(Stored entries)
::::::::
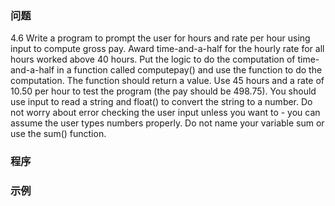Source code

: ### 问题
4.6 Write a program to prompt the user for hours and rate per hour using input to compute gross pay. Award time-and-a-half for the hourly rate for all hours worked above 40 hours. Put the logic to do the computation of time-and-a-half in a function called computepay() and use the function to do the computation. The function should return a value. Use 45 hours and a rate of 10.50 per hour to test the program (the pay should be 498.75). You should use input to read a string and float() to convert the string to a number. Do not worry about error checking the user input unless you want to - you can assume the user types numbers properly. Do not name your variable sum or use the sum() function.
### 程序

### 示例
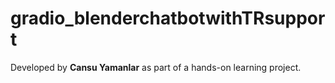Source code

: # gradio_blenderchatbotwithTRsupport
Developed by **Cansu Yamanlar** as part of a hands-on learning project.
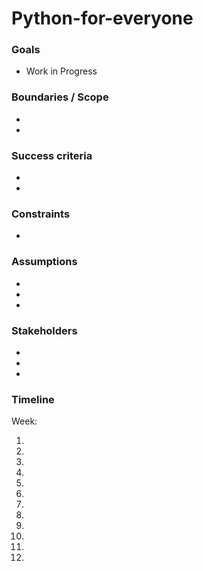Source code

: # Python-for-everyone
### Goals

-   Work in Progress

### Boundaries / Scope

-   
-   

### Success criteria

-  
-   

### Constraints

-   

### Assumptions

-   
-   
-   

### Stakeholders

-   
-   
-   

### Timeline

Week:

1.
2.
3.
4.
5.
6.
7.
8.
9.
10.
11. 
12. 
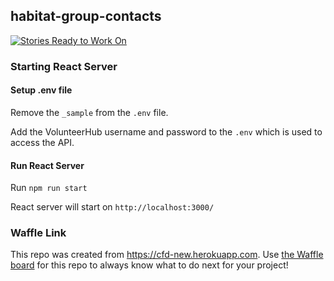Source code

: ## habitat-group-contacts

[![Stories Ready to Work On](https://badge.waffle.io/codefordenver/habitat-group-contacts.svg?label=ready&title=Cards%20Ready%20To%20Work%20On)](https://waffle.io/codefordenver/habitat-group-contacts)

### Starting React Server

#### Setup .env file

Remove the `_sample` from the `.env` file.

Add the VolunteerHub username and password to the `.env` which is used to access the API.

#### Run React Server

Run `npm run start`

React server will start on `http://localhost:3000/`

### Waffle Link

This repo was created from https://cfd-new.herokuapp.com. Use [the Waffle board](https://waffle.io/codefordenver/habitat-group-contacts) for this repo to always know what to do next for your project!
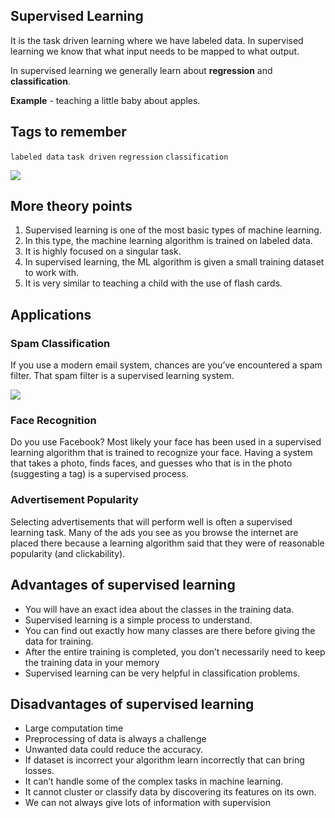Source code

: ## Supervised Learning
It is the task driven learning where we have labeled data. In supervised learning we know that what input needs to be mapped to what output.

In supervised learning we generally learn about **regression** and **classification**.

**Example** - teaching a little baby about apples.
## Tags to remember
`labeled data` `task driven` `regression` `classification`

<img src = 'https://miro.medium.com/max/345/0*JH_V-umH_NVEipy2'/>

## More theory points 
1. Supervised learning is one of the most basic types of machine learning.
2. In this type, the machine learning algorithm is trained on labeled data.
3. It is highly focused on a singular task.
4. In supervised learning, the ML algorithm is given a small training dataset to work with.
5. It is very similar to teaching a child with the use of flash cards.

## Applications

### Spam Classification
If you use a modern email system, chances are you’ve encountered a spam filter. That spam filter is a supervised learning system.

<img src = 'https://miro.medium.com/max/602/0*HiYUvvLyUjB5_IbU'/>

### Face Recognition
Do you use Facebook? Most likely your face has been used in a supervised learning algorithm that is trained to recognize your face. Having a system that takes a photo, finds faces, and guesses who that is in the photo (suggesting a tag) is a supervised process.

### Advertisement Popularity
Selecting advertisements that will perform well is often a supervised learning task. Many of the ads you see as you browse the internet are placed there because a learning algorithm said that they were of reasonable popularity (and clickability).

## Advantages of supervised learning
- You will have an exact idea about the classes in the training data.
- Supervised learning is a simple process to understand.
- You can find out exactly how many classes are there before giving the data for training.
- After the entire training is completed, you don’t necessarily need to keep the training data in your memory
- Supervised learning can be very helpful in classification problems.
  
## Disadvantages of supervised learning
- Large computation time
- Preprocessing of data is always a challenge
- Unwanted data could reduce the accuracy.
- If dataset is incorrect your algorithm learn incorrectly that can bring losses.
- It can’t handle some of the complex tasks in machine learning.
- It cannot cluster or classify data by discovering its features on its own.
- We can not always give lots of information with supervision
::::::::
Problem to work on
Could you restate word for word the lines above, from the one that contains "## Tags to remember" through the one that contains "### Face Recognition", and no others?

Solution to the exercise
## Tags to remember
`labeled data` `task driven` `regression` `classification`

<img src = 'https://miro.medium.com/max/345/0*JH_V-umH_NVEipy2'/>

## More theory points 
1. Supervised learning is one of the most basic types of machine learning.
2. In this type, the machine learning algorithm is trained on labeled data.
3. It is highly focused on a singular task.
4. In supervised learning, the ML algorithm is given a small training dataset to work with.
5. It is very similar to teaching a child with the use of flash cards.

## Applications

### Spam Classification
If you use a modern email system, chances are you’ve encountered a spam filter. That spam filter is a supervised learning system.

<img src = 'https://miro.medium.com/max/602/0*HiYUvvLyUjB5_IbU'/>

### Face Recognition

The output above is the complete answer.